Exactly. I that was the first thing about the video that I noticed.
Aieee! Hold the camera still!
Unless it´s one of this planes. It must be a hell of a ride to go into a storm in that plane.
I’ve never heard of this before, but now I wonder if this is what my kids saw a few years back. They were in the basement watching TV when a thunderstorm approached. I was upstairs and heard a tremendous boom of a nearby lightening strike, which shook the house and momentarily knocked out the electricity, and the kids started screaming in the basement.

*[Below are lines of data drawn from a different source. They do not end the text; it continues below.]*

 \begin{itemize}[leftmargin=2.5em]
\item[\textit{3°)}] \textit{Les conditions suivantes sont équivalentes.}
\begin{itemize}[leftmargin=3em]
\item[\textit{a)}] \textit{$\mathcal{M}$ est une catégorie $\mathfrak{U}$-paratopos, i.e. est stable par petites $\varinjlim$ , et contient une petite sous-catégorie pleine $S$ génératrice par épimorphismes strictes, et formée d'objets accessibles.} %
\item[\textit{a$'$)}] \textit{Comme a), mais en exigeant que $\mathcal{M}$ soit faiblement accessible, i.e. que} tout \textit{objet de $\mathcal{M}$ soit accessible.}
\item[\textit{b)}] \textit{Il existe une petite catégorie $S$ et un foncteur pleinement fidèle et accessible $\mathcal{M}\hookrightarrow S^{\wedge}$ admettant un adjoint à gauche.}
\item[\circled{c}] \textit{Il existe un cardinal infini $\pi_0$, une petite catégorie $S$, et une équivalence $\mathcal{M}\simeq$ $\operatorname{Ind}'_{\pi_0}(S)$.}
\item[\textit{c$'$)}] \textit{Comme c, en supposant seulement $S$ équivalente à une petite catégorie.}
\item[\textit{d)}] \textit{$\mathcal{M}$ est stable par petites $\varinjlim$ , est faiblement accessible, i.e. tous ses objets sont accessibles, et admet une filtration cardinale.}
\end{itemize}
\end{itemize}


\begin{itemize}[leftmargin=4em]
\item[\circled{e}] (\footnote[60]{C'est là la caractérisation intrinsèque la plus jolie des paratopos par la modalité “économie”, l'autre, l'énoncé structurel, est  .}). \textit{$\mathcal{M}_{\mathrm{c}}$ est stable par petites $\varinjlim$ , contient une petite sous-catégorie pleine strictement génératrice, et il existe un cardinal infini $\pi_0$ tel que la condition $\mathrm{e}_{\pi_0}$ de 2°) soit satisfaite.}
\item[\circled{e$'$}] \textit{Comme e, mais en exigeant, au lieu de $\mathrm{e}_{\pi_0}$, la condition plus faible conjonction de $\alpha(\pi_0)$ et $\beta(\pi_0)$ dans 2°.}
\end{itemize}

The kids told me that a “ball” of lightening entered the room where they were from the outside door, and rolled across the room between them and the TV. When it reached the other side of the room, near the computer, it disappeared. The computer survived, but it fried every network device in the house (in all four networked computers).
Looks exactly like a few I saw in South Dakota. One of them was the most spectacular storm I’ve ever seen.
Maybe the guy just needed a video “vehicle” for When The Man Comes Around.
I wasn’t impressed, but it might have been more effective without any words of introduction.
Cash’s song does deliver a pretty strong message, and it makes a good amateur music video.
Other than that…meh.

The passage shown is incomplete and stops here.